:: Given entries ::

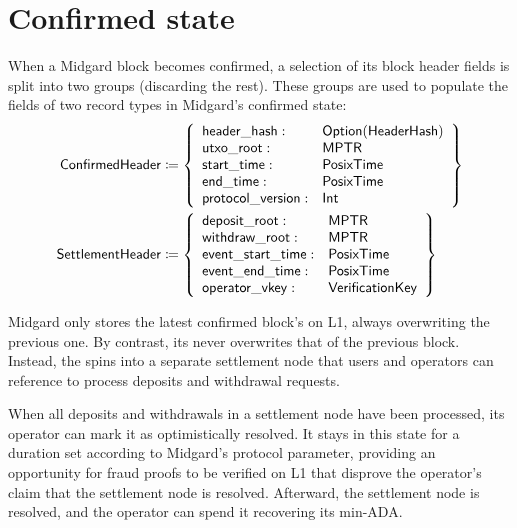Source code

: \documentclass[../midgard.tex]{subfiles}
\begin{document}
\section{Confirmed state}
\label{h:confirmed-state}

\todo

When a Midgard block becomes confirmed, a selection of its block header fields is split into two groups (discarding the rest).
These groups are used to populate the fields of two record types in Midgard's confirmed state:
\begingroup
\allowdisplaybreaks
\begin{align*}
    \mathsf{ConfirmedHeader} &\coloneq \left\{
    \begin{array}{ll}
        \mathsf{header\_hash} : & \mathsf{Option(HeaderHash)} \\
        \mathsf{utxo\_root} : & \mathsf{MPTR} \\
        \mathsf{start\_time} : & \mathsf{PosixTime} \\
        \mathsf{end\_time} : & \mathsf{PosixTime} \\
        \mathsf{protocol\_version} : & \mathsf{Int} \\
    \end{array} \right\} \\
    \mathsf{SettlementHeader} &\coloneq \left\{
    \begin{array}{ll}
        \mathsf{deposit\_root} : & \mathsf{MPTR} \\
        \mathsf{withdraw\_root} : & \mathsf{MPTR} \\
        \mathsf{event\_start\_time}: & \mathsf{PosixTime} \\
        \mathsf{event\_end\_time}: & \mathsf{PosixTime} \\
        \mathsf{operator\_vkey} : & \mathsf{VerificationKey}
    \end{array} \right\}
\end{align*}
\endgroup

Midgard only stores the latest confirmed block's  on L1, always overwriting the previous one.
By contrast, its  never overwrites that of the previous block.
Instead, the  spins into a separate settlement node that users and operators can reference to process deposits and withdrawal requests.

When all deposits and withdrawals in a settlement node have been processed, its operator can mark it as optimistically resolved.
It stays in this state for a duration set according to Midgard's  protocol parameter, providing an opportunity for fraud proofs to be verified on L1 that disprove the operator's claim that the settlement node is resolved.
Afterward, the settlement node is resolved, and the operator can spend it recovering its min-ADA.
\end{document}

:::

» Try it
Going through the material above, tally the lines holding "coloneq" and give the number alone.

» Result of this exercise
2